Collected data

- - - - -

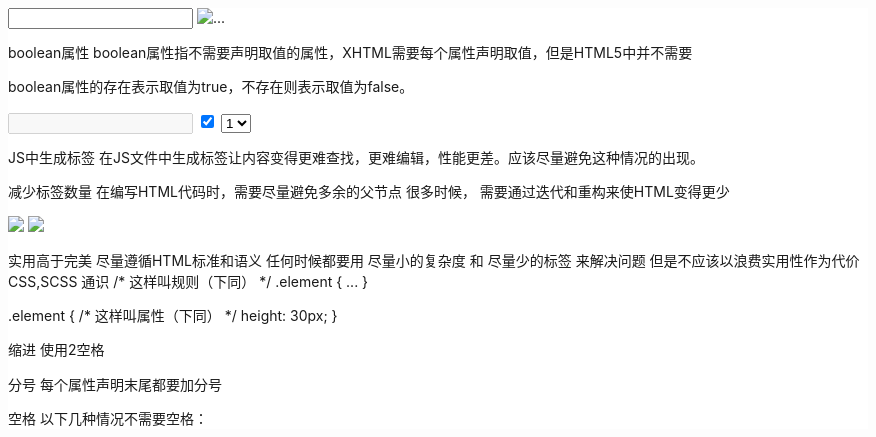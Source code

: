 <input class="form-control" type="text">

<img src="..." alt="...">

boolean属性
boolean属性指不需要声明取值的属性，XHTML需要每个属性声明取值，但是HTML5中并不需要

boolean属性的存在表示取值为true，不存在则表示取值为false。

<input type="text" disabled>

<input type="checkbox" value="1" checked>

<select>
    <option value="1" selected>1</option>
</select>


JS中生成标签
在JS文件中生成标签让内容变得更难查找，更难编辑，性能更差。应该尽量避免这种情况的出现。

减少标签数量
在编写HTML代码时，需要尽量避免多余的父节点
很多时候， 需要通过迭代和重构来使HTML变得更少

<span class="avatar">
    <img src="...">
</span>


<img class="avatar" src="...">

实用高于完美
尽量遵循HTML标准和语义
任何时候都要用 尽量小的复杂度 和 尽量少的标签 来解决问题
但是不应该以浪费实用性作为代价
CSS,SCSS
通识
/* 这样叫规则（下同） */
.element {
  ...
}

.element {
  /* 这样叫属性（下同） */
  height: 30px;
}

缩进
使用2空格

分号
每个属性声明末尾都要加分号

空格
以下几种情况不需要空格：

- - - - -

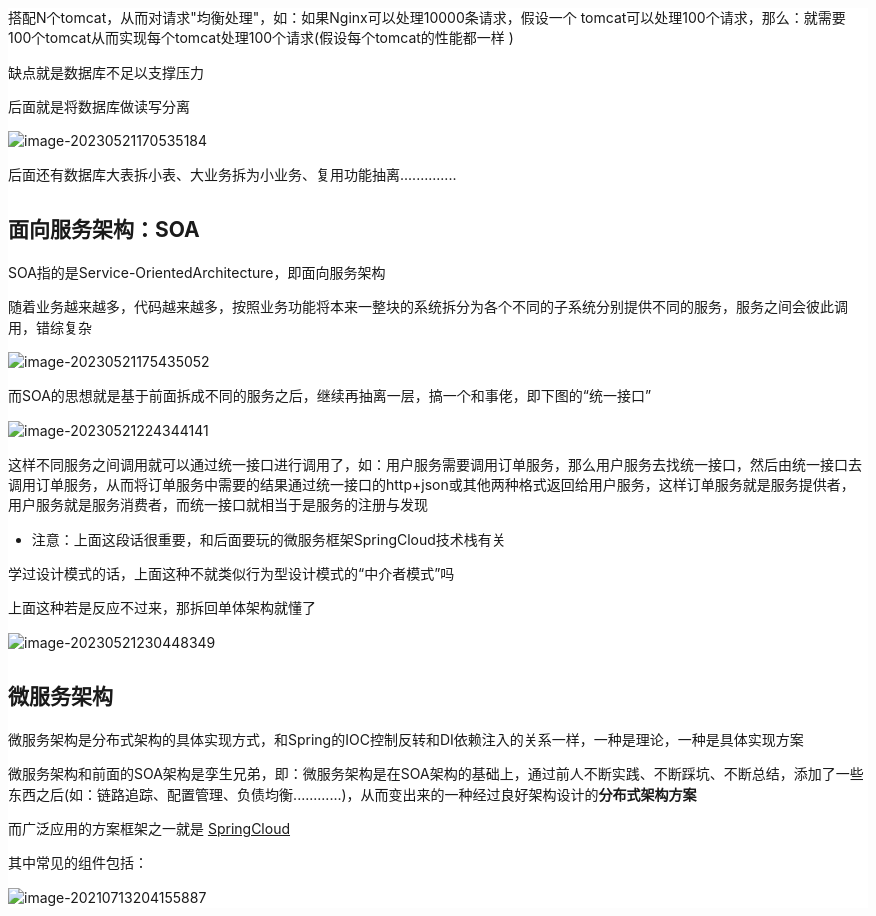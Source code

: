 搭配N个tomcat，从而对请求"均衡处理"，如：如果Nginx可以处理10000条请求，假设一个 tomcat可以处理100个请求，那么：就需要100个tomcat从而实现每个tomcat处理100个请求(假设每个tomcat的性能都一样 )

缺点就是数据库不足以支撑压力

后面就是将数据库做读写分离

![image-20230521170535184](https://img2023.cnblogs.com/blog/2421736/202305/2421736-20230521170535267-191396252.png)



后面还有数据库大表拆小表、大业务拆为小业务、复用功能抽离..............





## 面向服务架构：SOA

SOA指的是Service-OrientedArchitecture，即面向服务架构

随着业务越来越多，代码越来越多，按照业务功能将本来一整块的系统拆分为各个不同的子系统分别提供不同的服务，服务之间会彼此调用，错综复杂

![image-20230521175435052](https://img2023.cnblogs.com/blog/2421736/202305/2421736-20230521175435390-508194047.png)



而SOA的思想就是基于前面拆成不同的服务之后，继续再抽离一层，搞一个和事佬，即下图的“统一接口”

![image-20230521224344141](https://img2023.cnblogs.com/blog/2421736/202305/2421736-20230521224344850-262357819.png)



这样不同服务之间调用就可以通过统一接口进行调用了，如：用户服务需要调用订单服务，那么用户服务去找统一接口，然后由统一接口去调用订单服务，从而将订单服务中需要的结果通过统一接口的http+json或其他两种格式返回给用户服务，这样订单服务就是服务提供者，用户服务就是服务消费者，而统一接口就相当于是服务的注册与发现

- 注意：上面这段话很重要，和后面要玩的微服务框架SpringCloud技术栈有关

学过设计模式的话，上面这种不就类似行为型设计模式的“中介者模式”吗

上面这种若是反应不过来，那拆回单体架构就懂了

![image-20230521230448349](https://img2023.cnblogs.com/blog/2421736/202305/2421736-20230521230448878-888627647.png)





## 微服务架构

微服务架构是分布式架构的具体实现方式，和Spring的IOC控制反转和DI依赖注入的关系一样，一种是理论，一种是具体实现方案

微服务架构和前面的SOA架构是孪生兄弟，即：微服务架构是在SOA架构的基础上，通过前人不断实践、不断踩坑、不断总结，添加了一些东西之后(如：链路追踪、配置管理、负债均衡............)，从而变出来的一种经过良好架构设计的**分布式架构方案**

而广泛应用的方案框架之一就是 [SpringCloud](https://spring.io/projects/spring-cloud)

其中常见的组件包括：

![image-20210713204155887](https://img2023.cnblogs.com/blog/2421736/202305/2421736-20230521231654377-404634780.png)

- - - - -

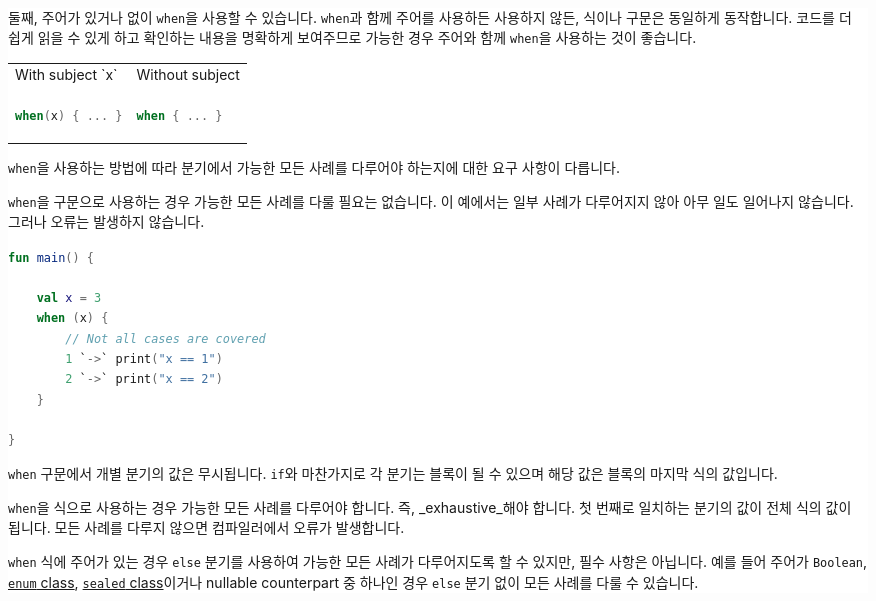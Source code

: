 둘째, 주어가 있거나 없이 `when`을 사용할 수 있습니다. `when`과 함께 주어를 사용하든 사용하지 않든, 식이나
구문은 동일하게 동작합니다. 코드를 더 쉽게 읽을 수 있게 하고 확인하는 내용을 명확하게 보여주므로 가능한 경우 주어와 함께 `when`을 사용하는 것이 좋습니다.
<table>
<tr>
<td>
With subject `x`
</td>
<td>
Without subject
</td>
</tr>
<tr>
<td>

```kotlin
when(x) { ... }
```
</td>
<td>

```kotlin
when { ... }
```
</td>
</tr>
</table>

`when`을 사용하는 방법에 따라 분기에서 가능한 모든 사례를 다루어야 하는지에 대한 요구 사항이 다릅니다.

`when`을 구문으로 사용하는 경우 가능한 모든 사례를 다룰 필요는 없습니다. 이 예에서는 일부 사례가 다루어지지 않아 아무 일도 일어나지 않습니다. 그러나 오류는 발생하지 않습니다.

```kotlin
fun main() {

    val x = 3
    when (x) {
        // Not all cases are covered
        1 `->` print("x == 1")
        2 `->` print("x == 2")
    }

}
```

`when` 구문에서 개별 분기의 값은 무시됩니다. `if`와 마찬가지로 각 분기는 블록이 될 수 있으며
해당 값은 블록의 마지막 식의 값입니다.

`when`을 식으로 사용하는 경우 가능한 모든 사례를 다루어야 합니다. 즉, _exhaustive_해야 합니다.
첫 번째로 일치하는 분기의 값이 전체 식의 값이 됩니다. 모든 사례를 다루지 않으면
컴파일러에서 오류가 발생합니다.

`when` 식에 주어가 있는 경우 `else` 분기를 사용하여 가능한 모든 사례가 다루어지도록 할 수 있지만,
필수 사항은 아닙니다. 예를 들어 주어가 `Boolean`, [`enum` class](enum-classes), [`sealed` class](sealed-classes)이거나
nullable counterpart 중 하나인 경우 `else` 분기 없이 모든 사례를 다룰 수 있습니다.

- - - - -

_The problem:_ Wherever "다루어야" occurs in the records above, copy the line it sits in.

_Answer to this exercise:_
`when`을 사용하는 방법에 따라 분기에서 가능한 모든 사례를 다루어야 하는지에 대한 요구 사항이 다릅니다.
`when`을 식으로 사용하는 경우 가능한 모든 사례를 다루어야 합니다. 즉, _exhaustive_해야 합니다.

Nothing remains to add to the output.